* WHAT YOU WILL DO
Scan the entries below and report only how many lines contain "Baraocor".

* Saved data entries
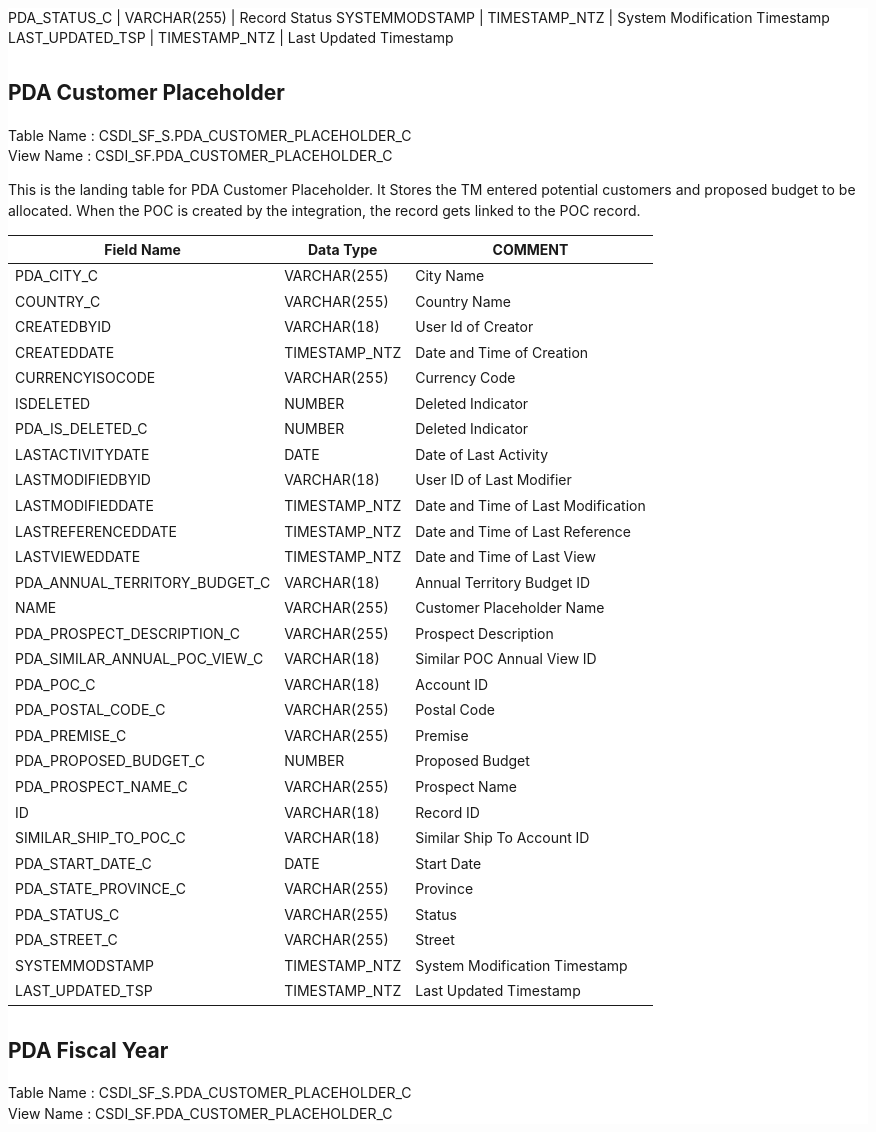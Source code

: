 PDA_STATUS_C	|	VARCHAR(255)	|	Record Status
SYSTEMMODSTAMP	|	TIMESTAMP_NTZ	|	System Modification Timestamp
LAST_UPDATED_TSP	|	TIMESTAMP_NTZ	|	Last Updated Timestamp



## PDA Customer Placeholder

 Table Name :  CSDI_SF_S.PDA_CUSTOMER_PLACEHOLDER_C<br/>
 View Name :  CSDI_SF.PDA_CUSTOMER_PLACEHOLDER_C<br/>

This is the landing table for PDA Customer Placeholder. It Stores the TM entered potential customers and proposed budget to be allocated. When the POC is created by the integration, the record gets linked to the POC record.

Field Name	|	Data Type	|	COMMENT
|-	|	-	|	-
PDA_CITY_C	|	VARCHAR(255)	|	City Name
COUNTRY_C	|	VARCHAR(255)	|	Country Name
CREATEDBYID	|	VARCHAR(18)	|	User Id of Creator
CREATEDDATE	|	TIMESTAMP_NTZ	|	Date and Time of Creation
CURRENCYISOCODE	|	VARCHAR(255)	|	Currency Code
ISDELETED	|	NUMBER	|	Deleted Indicator
PDA_IS_DELETED_C	|	NUMBER	|	Deleted Indicator
LASTACTIVITYDATE	|	DATE	|	Date of Last Activity
LASTMODIFIEDBYID	|	VARCHAR(18)	|	User ID of Last Modifier
LASTMODIFIEDDATE	|	TIMESTAMP_NTZ	|	Date and Time of Last Modification
LASTREFERENCEDDATE	|	TIMESTAMP_NTZ	|	Date and Time of Last Reference
LASTVIEWEDDATE	|	TIMESTAMP_NTZ	|	Date and Time of Last View
PDA_ANNUAL_TERRITORY_BUDGET_C	|	VARCHAR(18)	|	Annual Territory Budget ID
NAME	|	VARCHAR(255)	|	Customer Placeholder Name
PDA_PROSPECT_DESCRIPTION_C	|	VARCHAR(255)	|	Prospect Description
PDA_SIMILAR_ANNUAL_POC_VIEW_C	|	VARCHAR(18)	|	Similar POC Annual View ID
PDA_POC_C	|	VARCHAR(18)	|	Account ID
PDA_POSTAL_CODE_C	|	VARCHAR(255)	|	Postal Code
PDA_PREMISE_C	|	VARCHAR(255)	|	Premise
PDA_PROPOSED_BUDGET_C	|	NUMBER	|	Proposed Budget
PDA_PROSPECT_NAME_C	|	VARCHAR(255)	|	Prospect Name
ID	|	VARCHAR(18)	|	Record ID
SIMILAR_SHIP_TO_POC_C	|	VARCHAR(18)	|	Similar Ship To Account ID
PDA_START_DATE_C	|	DATE	|	Start Date
PDA_STATE_PROVINCE_C	|	VARCHAR(255)	|	Province
PDA_STATUS_C	|	VARCHAR(255)	|	Status
PDA_STREET_C	|	VARCHAR(255)	|	Street
SYSTEMMODSTAMP	|	TIMESTAMP_NTZ	|	System Modification Timestamp
LAST_UPDATED_TSP	|	TIMESTAMP_NTZ	|	Last Updated Timestamp


## PDA Fiscal Year

 Table Name :  CSDI_SF_S.PDA_CUSTOMER_PLACEHOLDER_C<br/>
 View Name :  CSDI_SF.PDA_CUSTOMER_PLACEHOLDER_C<br/>
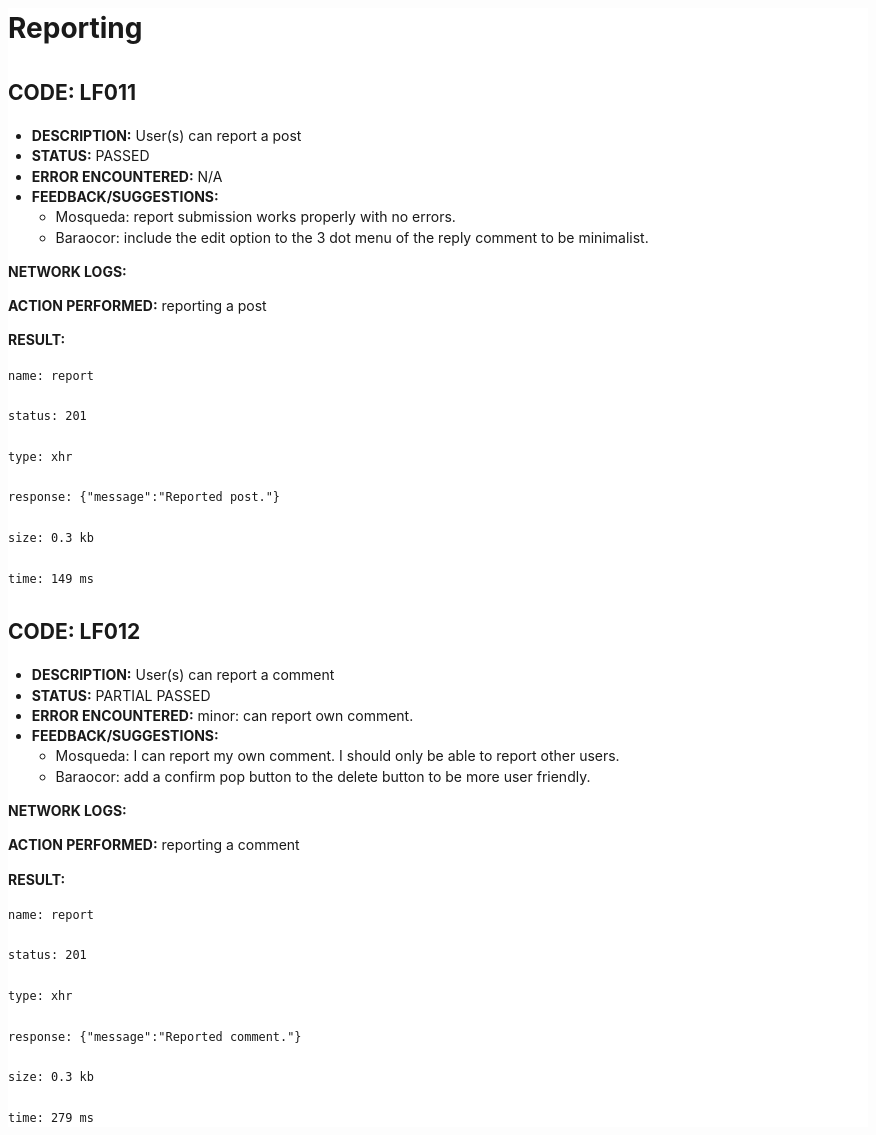 # Reporting

## CODE: LF011

- **DESCRIPTION:** User(s) can report a post
- **STATUS:** PASSED
- **ERROR ENCOUNTERED:** N/A
- **FEEDBACK/SUGGESTIONS:**
  - Mosqueda: report submission works properly with no errors.
  - Baraocor: include the edit option to the 3 dot menu of the reply comment to be minimalist.

**NETWORK LOGS:**

**ACTION PERFORMED:** reporting a post

**RESULT:**

```
name: report

status: 201

type: xhr

response: {"message":"Reported post."}

size: 0.3 kb

time: 149 ms

```

## CODE: LF012

- **DESCRIPTION:** User(s) can report a comment
- **STATUS:** PARTIAL PASSED
- **ERROR ENCOUNTERED:** minor: can report own comment.
- **FEEDBACK/SUGGESTIONS:**
  - Mosqueda: I can report my own comment. I should only be able to report other users.
  - Baraocor: add a confirm pop button to the delete button to be more user friendly.

**NETWORK LOGS:**

**ACTION PERFORMED:** reporting a comment

**RESULT:**

```
name: report

status: 201

type: xhr

response: {"message":"Reported comment."}

size: 0.3 kb

time: 279 ms

```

* OUTPUT BELOW
2